BEGIN

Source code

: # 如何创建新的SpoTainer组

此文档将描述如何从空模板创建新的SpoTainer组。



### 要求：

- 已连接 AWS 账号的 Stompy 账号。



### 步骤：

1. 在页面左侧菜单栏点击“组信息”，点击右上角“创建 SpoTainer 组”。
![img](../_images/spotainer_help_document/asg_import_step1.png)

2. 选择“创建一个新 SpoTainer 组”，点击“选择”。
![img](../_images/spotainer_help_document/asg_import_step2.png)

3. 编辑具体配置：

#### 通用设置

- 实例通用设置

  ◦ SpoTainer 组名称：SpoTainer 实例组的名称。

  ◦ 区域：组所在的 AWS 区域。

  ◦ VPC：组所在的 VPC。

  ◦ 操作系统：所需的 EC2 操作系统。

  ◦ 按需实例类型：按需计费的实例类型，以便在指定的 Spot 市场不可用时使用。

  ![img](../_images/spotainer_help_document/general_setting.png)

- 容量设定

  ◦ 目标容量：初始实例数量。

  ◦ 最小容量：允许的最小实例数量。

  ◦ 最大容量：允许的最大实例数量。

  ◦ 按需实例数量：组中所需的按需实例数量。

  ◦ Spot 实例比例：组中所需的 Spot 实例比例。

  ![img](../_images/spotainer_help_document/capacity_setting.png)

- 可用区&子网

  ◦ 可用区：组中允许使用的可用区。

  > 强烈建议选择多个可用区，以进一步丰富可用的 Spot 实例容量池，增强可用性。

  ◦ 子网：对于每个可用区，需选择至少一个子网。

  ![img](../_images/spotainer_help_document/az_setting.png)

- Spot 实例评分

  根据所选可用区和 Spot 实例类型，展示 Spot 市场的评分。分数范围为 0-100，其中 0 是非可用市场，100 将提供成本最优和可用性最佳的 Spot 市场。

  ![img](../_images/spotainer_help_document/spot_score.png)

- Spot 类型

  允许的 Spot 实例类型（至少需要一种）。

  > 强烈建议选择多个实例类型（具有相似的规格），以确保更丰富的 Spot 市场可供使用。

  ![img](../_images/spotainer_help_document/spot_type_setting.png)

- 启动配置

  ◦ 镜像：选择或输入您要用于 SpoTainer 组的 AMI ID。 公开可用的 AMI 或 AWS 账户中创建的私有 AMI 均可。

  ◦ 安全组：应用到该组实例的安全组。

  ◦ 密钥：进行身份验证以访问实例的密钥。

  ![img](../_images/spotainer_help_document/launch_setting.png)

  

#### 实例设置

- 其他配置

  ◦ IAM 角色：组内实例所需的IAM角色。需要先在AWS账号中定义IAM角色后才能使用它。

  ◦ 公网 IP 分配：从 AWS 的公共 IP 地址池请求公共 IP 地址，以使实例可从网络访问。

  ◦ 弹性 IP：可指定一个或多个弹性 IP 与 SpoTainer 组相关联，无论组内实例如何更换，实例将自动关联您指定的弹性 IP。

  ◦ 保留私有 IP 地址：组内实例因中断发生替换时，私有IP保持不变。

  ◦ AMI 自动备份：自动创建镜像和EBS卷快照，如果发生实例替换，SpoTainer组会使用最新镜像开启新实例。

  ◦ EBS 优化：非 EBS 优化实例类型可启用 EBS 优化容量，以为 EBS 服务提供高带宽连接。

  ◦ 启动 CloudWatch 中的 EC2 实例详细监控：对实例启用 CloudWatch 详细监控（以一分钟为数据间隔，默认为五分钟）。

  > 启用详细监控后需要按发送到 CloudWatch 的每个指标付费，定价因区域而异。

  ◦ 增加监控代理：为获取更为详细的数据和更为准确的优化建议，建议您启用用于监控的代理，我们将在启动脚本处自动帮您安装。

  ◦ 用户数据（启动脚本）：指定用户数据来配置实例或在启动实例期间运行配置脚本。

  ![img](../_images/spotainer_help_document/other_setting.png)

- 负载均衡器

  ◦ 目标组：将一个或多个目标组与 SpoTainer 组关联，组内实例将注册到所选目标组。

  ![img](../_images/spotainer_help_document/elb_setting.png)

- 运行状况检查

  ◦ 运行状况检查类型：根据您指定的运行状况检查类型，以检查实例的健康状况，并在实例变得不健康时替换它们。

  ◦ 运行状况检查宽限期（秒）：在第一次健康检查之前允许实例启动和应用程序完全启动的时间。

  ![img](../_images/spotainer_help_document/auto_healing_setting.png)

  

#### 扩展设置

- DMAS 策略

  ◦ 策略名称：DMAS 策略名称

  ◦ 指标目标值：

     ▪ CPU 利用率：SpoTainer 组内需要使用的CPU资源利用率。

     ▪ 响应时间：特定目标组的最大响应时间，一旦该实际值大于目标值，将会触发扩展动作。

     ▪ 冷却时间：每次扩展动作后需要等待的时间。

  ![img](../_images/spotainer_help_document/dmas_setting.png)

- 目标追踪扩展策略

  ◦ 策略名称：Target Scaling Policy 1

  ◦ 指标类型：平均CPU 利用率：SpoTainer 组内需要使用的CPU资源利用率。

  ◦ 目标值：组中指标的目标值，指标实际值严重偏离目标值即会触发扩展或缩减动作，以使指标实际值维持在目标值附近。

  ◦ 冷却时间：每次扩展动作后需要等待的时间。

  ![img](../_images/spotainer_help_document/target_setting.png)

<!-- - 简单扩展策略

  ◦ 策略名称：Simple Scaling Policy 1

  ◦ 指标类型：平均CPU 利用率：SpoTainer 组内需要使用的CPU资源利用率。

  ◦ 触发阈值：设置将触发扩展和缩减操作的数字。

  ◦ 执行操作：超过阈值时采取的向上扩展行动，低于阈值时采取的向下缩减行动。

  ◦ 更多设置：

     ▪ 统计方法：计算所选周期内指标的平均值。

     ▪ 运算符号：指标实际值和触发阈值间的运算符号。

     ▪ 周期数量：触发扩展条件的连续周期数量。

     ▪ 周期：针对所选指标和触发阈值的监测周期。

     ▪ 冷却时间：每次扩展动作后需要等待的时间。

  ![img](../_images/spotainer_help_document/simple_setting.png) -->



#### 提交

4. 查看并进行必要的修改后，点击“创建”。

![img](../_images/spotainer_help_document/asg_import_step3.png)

END

Task instructions → Each line above should be output exactly as written.

Finished task →
Source code

: # 如何创建新的SpoTainer组

此文档将描述如何从空模板创建新的SpoTainer组。



### 要求：

- 已连接 AWS 账号的 Stompy 账号。



### 步骤：

1. 在页面左侧菜单栏点击“组信息”，点击右上角“创建 SpoTainer 组”。
![img](../_images/spotainer_help_document/asg_import_step1.png)

2. 选择“创建一个新 SpoTainer 组”，点击“选择”。
![img](../_images/spotainer_help_document/asg_import_step2.png)

3. 编辑具体配置：

#### 通用设置

- 实例通用设置

  ◦ SpoTainer 组名称：SpoTainer 实例组的名称。

  ◦ 区域：组所在的 AWS 区域。

  ◦ VPC：组所在的 VPC。

  ◦ 操作系统：所需的 EC2 操作系统。

  ◦ 按需实例类型：按需计费的实例类型，以便在指定的 Spot 市场不可用时使用。

  ![img](../_images/spotainer_help_document/general_setting.png)

- 容量设定

  ◦ 目标容量：初始实例数量。

  ◦ 最小容量：允许的最小实例数量。

  ◦ 最大容量：允许的最大实例数量。

  ◦ 按需实例数量：组中所需的按需实例数量。

  ◦ Spot 实例比例：组中所需的 Spot 实例比例。

  ![img](../_images/spotainer_help_document/capacity_setting.png)

- 可用区&子网

  ◦ 可用区：组中允许使用的可用区。

  > 强烈建议选择多个可用区，以进一步丰富可用的 Spot 实例容量池，增强可用性。

  ◦ 子网：对于每个可用区，需选择至少一个子网。

  ![img](../_images/spotainer_help_document/az_setting.png)

- Spot 实例评分

  根据所选可用区和 Spot 实例类型，展示 Spot 市场的评分。分数范围为 0-100，其中 0 是非可用市场，100 将提供成本最优和可用性最佳的 Spot 市场。

  ![img](../_images/spotainer_help_document/spot_score.png)

- Spot 类型

  允许的 Spot 实例类型（至少需要一种）。

  > 强烈建议选择多个实例类型（具有相似的规格），以确保更丰富的 Spot 市场可供使用。

  ![img](../_images/spotainer_help_document/spot_type_setting.png)

- 启动配置

  ◦ 镜像：选择或输入您要用于 SpoTainer 组的 AMI ID。 公开可用的 AMI 或 AWS 账户中创建的私有 AMI 均可。

  ◦ 安全组：应用到该组实例的安全组。

  ◦ 密钥：进行身份验证以访问实例的密钥。

  ![img](../_images/spotainer_help_document/launch_setting.png)

  

#### 实例设置

- 其他配置

  ◦ IAM 角色：组内实例所需的IAM角色。需要先在AWS账号中定义IAM角色后才能使用它。

  ◦ 公网 IP 分配：从 AWS 的公共 IP 地址池请求公共 IP 地址，以使实例可从网络访问。

  ◦ 弹性 IP：可指定一个或多个弹性 IP 与 SpoTainer 组相关联，无论组内实例如何更换，实例将自动关联您指定的弹性 IP。

  ◦ 保留私有 IP 地址：组内实例因中断发生替换时，私有IP保持不变。

  ◦ AMI 自动备份：自动创建镜像和EBS卷快照，如果发生实例替换，SpoTainer组会使用最新镜像开启新实例。

  ◦ EBS 优化：非 EBS 优化实例类型可启用 EBS 优化容量，以为 EBS 服务提供高带宽连接。

  ◦ 启动 CloudWatch 中的 EC2 实例详细监控：对实例启用 CloudWatch 详细监控（以一分钟为数据间隔，默认为五分钟）。

  > 启用详细监控后需要按发送到 CloudWatch 的每个指标付费，定价因区域而异。

  ◦ 增加监控代理：为获取更为详细的数据和更为准确的优化建议，建议您启用用于监控的代理，我们将在启动脚本处自动帮您安装。

  ◦ 用户数据（启动脚本）：指定用户数据来配置实例或在启动实例期间运行配置脚本。

  ![img](../_images/spotainer_help_document/other_setting.png)

- 负载均衡器

  ◦ 目标组：将一个或多个目标组与 SpoTainer 组关联，组内实例将注册到所选目标组。

  ![img](../_images/spotainer_help_document/elb_setting.png)

- 运行状况检查

  ◦ 运行状况检查类型：根据您指定的运行状况检查类型，以检查实例的健康状况，并在实例变得不健康时替换它们。

  ◦ 运行状况检查宽限期（秒）：在第一次健康检查之前允许实例启动和应用程序完全启动的时间。

  ![img](../_images/spotainer_help_document/auto_healing_setting.png)

  

#### 扩展设置

- DMAS 策略

  ◦ 策略名称：DMAS 策略名称

  ◦ 指标目标值：

     ▪ CPU 利用率：SpoTainer 组内需要使用的CPU资源利用率。

     ▪ 响应时间：特定目标组的最大响应时间，一旦该实际值大于目标值，将会触发扩展动作。

     ▪ 冷却时间：每次扩展动作后需要等待的时间。

  ![img](../_images/spotainer_help_document/dmas_setting.png)

- 目标追踪扩展策略

  ◦ 策略名称：Target Scaling Policy 1

  ◦ 指标类型：平均CPU 利用率：SpoTainer 组内需要使用的CPU资源利用率。

  ◦ 目标值：组中指标的目标值，指标实际值严重偏离目标值即会触发扩展或缩减动作，以使指标实际值维持在目标值附近。

  ◦ 冷却时间：每次扩展动作后需要等待的时间。

  ![img](../_images/spotainer_help_document/target_setting.png)

<!-- - 简单扩展策略

  ◦ 策略名称：Simple Scaling Policy 1

  ◦ 指标类型：平均CPU 利用率：SpoTainer 组内需要使用的CPU资源利用率。

  ◦ 触发阈值：设置将触发扩展和缩减操作的数字。

  ◦ 执行操作：超过阈值时采取的向上扩展行动，低于阈值时采取的向下缩减行动。

  ◦ 更多设置：

     ▪ 统计方法：计算所选周期内指标的平均值。

     ▪ 运算符号：指标实际值和触发阈值间的运算符号。

     ▪ 周期数量：触发扩展条件的连续周期数量。

     ▪ 周期：针对所选指标和触发阈值的监测周期。

     ▪ 冷却时间：每次扩展动作后需要等待的时间。

  ![img](../_images/spotainer_help_document/simple_setting.png) -->



#### 提交

4. 查看并进行必要的修改后，点击“创建”。

![img](../_images/spotainer_help_document/asg_import_step3.png)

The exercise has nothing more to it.